Published by USC Bedrosian Center on

by Brettany Shannon

Hello, again, LA#Itself listeners! I hope you’ve had a great year since last fall, if not politically, at least personally. I know we’ve all been through a lot in the last year. Each daily news cycle equals one normal administration’s, and our Commander in Tweet’s increasingly unstable attacks on our social and institutional norms provide us with new ways to feel personal heartache and existential dread, along with shame and confusion about where our country is headed.

So while last season we talked with people in various sectors to make the larger argument about digital communication’s lasting effect on how we construct, literally and metaphorically, our cities, in light of our political chaos, I’ve decided to simultaneously widen and narrow our focus this fall. We’ll still hear from a variety of people: a digital research strategist, a historian, a performing arts center director, a public art curator and researcher, fashion bloggers, and a health care professional. But we’re looking specifically at how these Angelenos use digital communications to preserve, resist, and heal. So if you like technology, culture, politics, policy, and Los Angeles – or even just one of those things – we hope you’ll enjoy this second installment of LA#Itself.

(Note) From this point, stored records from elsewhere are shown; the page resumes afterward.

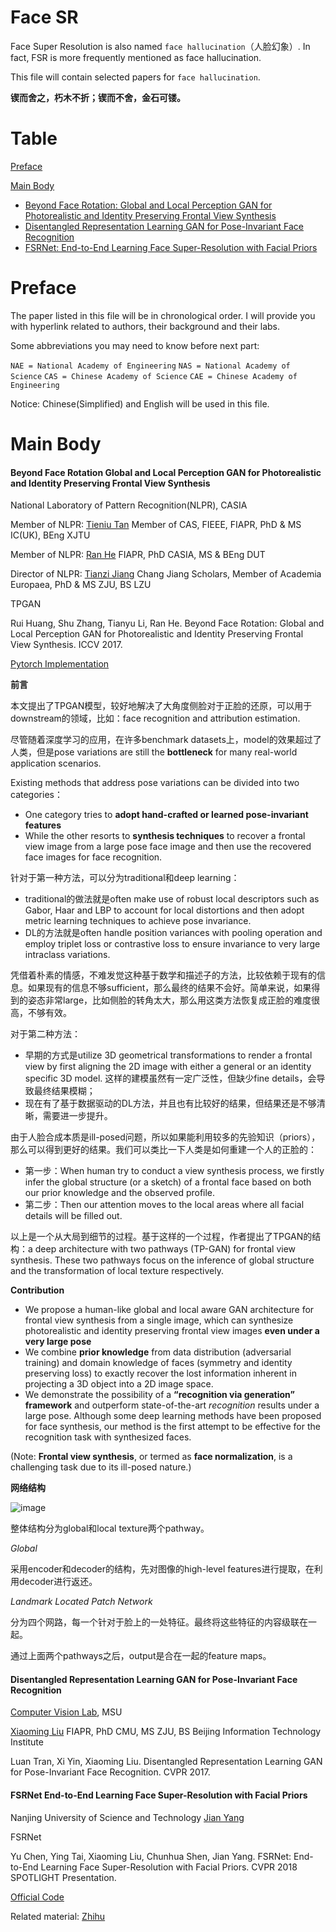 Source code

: # Face SR

Face Super Resolution is also named `face hallucination`（人脸幻象）. In fact, FSR is more frequently mentioned as face hallucination.

This file will contain selected papers for `face hallucination`.

**锲而舍之，朽木不折；锲而不舍，金石可镂。**

# Table

[Preface](#preface)

[Main Body](#main-body)
+ [Beyond Face Rotation: Global and Local Perception GAN for Photorealistic and Identity Preserving Frontal View Synthesis](#beyond-face-rotation-global-and-local-perception-gan-for-photorealistic-and-identity-preserving-frontal-view-synthesis)
+ [Disentangled Representation Learning GAN for Pose-Invariant Face Recognition](#disentangled-representation-learning-gan-for-pose-invariant-face-recognition)
+ [FSRNet: End-to-End Learning Face Super-Resolution with Facial Priors](#fsrnet-end-to-end-learning-face-super-resolution-with-facial-priors)


# Preface

The paper listed in this file will be in chronological order. I will provide you with hyperlink related to authors, their background and their labs.

Some abbreviations you may need to know before next part:

`NAE = National Academy of Engineering` `NAS = National Academy of Science` `CAS = Chinese Academy of Science` `CAE = Chinese Academy of Engineering`

Notice: Chinese(Simplified) and English will be used in this file.

# Main Body

#### Beyond Face Rotation Global and Local Perception GAN for Photorealistic and Identity Preserving Frontal View Synthesis

National Laboratory of Pattern Recognition(NLPR), CASIA

Member of NLPR: [Tieniu Tan](http://people.ucas.ac.cn/~tantieniu) Member of CAS, FIEEE, FIAPR, PhD & MS IC(UK), BEng XJTU

Member of NLPR: [Ran He](http://people.ucas.ac.cn/~heran) FIAPR, PhD CASIA, MS & BEng DUT

Director of NLPR:  [Tianzi Jiang](http://www.nlpr.ia.ac.cn/jiangtz/)  Chang Jiang Scholars, Member of Academia Europaea, PhD & MS ZJU, BS LZU

TPGAN

Rui Huang, Shu Zhang, Tianyu Li, Ran He. Beyond Face Rotation: Global and Local Perception GAN for Photorealistic and Identity Preserving Frontal View Synthesis. ICCV 2017.

[Pytorch Implementation](https://github.com/iwtw/pytorch-TP-GAN)

**前言**

本文提出了TPGAN模型，较好地解决了大角度侧脸对于正脸的还原，可以用于downstream的领域，比如：face recognition and attribution estimation.

尽管随着深度学习的应用，在许多benchmark datasets上，model的效果超过了人类，但是pose variations are still the **bottleneck** for many real-world application scenarios.

Existing methods that address pose variations can be divided into two categories：
+ One category tries to **adopt hand-crafted or learned pose-invariant features**
+ While the other resorts to **synthesis techniques** to recover a frontal view image from a large pose face image and then use the recovered face images for face recognition.

针对于第一种方法，可以分为traditional和deep learning：
+ traditional的做法就是often make use of robust local descriptors such as Gabor, Haar and LBP to account for local distortions and then adopt metric learning techniques to achieve pose invariance.
+ DL的方法就是often handle position variances with pooling operation and employ triplet loss or contrastive loss to ensure invariance to very large intraclass variations.

凭借着朴素的情感，不难发觉这种基于数学和描述子的方法，比较依赖于现有的信息。如果现有的信息不够sufficient，那么最终的结果不会好。简单来说，如果得到的姿态非常large，比如侧脸的转角太大，那么用这类方法恢复成正脸的难度很高，不够有效。

对于第二种方法：
+ 早期的方式是utilize 3D geometrical transformations to render a frontal view by first aligning the 2D image with either a general or an identity specific 3D model. 这样的建模虽然有一定广泛性，但缺少fine details，会导致最终结果模糊；
+ 现在有了基于数据驱动的DL方法，并且也有比较好的结果，但结果还是不够清晰，需要进一步提升。

由于人脸合成本质是ill-posed问题，所以如果能利用较多的先验知识（priors），那么可以得到更好的结果。我们可以类比一下人类是如何重建一个人的正脸的：
+ 第一步：When human try to conduct a view synthesis process, we firstly infer the global structure (or a sketch) of a frontal face based on both our prior knowledge and the observed profile. 
+ 第二步：Then our attention moves to the local areas where all facial details will be filled out.

以上是一个从大局到细节的过程。基于这样的一个过程，作者提出了TPGAN的结构：a deep architecture with two pathways (TP-GAN) for frontal view synthesis. These two pathways focus on the inference of global structure and the transformation of local texture respectively.

**Contribution**
+ We propose a human-like global and local aware GAN architecture for frontal view synthesis from a single image, which can synthesize photorealistic and identity preserving frontal view images **even under a very large pose**
+ We combine **prior knowledge** from data distribution (adversarial training) and domain knowledge of faces (symmetry and identity preserving loss) to exactly recover the lost information inherent in projecting a 3D object into a 2D image space.
+ We demonstrate the possibility of a **“recognition via generation” framework** and outperform state-of-the-art *recognition* results under a large pose. Although some deep learning methods have been proposed for face synthesis, our method is the first attempt to be effective for the recognition task with synthesized faces.

(Note: **Frontal view synthesis**, or termed as **face normalization**, is a challenging task due to its ill-posed nature.)

**网络结构**

![image](https://user-images.githubusercontent.com/36061421/122665234-a0738b00-d1d8-11eb-8fab-5f4b0bd51b79.png)

整体结构分为global和local texture两个pathway。

*Global*

采用encoder和decoder的结构，先对图像的high-level features进行提取，在利用decoder进行返还。

*Landmark Located Patch Network*

分为四个网路，每一个针对于脸上的一处特征。最终将这些特征的内容级联在一起。

通过上面两个pathways之后，output是合在一起的feature maps。




#### Disentangled Representation Learning GAN for Pose-Invariant Face Recognition

[Computer Vision Lab](http://cvlab.cse.msu.edu/), MSU

[Xiaoming Liu](https://www.cse.msu.edu/~liuxm/index2.html)   FIAPR, PhD CMU, MS ZJU, BS Beijing Information Technology Institute

Luan Tran, Xi Yin, Xiaoming Liu. Disentangled Representation Learning GAN for Pose-Invariant Face Recognition. CVPR 2017.

#### FSRNet End-to-End Learning Face Super-Resolution with Facial Priors

Nanjing University of Science and Technology [Jian Yang](http://gsmis.njust.edu.cn/open/TutorInfo.aspx?dsbh=tLbjVM9T1OzsoNduSpyHQg==&yxsh=4iVdgPyuKTE=&zydm=L-3Jh59wXco=#Wdtd)

FSRNet

Yu Chen, Ying Tai, Xiaoming Liu, Chunhua Shen, Jian Yang. FSRNet: End-to-End Learning Face Super-Resolution with Facial Priors. CVPR 2018 SPOTLIGHT Presentation.

[Official Code](https://github.com/tyshiwo/FSRNet)

Related material: [Zhihu](https://zhuanlan.zhihu.com/p/54198784)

The fall’s first guest provides us with an insider’s view into these three themes, preservation, resistance, and healing. Marissa Gluck is a digital research strategist who’s worked in tech since the mid-90s, an urbanism and architecture writer, and a principal of the design-cum-civic engagement non-profit Design East of La Brea, or de LaB. Through her unique bundle of expertise, Marissa gives us insights into how her three fields engage with issues of culture, identity, and civic participation. This long, fun conversation is about how Marissa is, above all, an interlocutor, and how she uses empathy and storytelling to make things accessible to her audience, whoever they are at the time. Thanks again for listening and let us know what you think of the conversation on Twitter (Bedrosian, me), Facebook, or email.

Links…

We talk about a lot, right? Reading James Damore’s Google’s Ideological Echo Chamber and Curbed urbanism editor Alissa Walker’s Mansplaining the City together gives us a perspective on the current crisis of masculinity.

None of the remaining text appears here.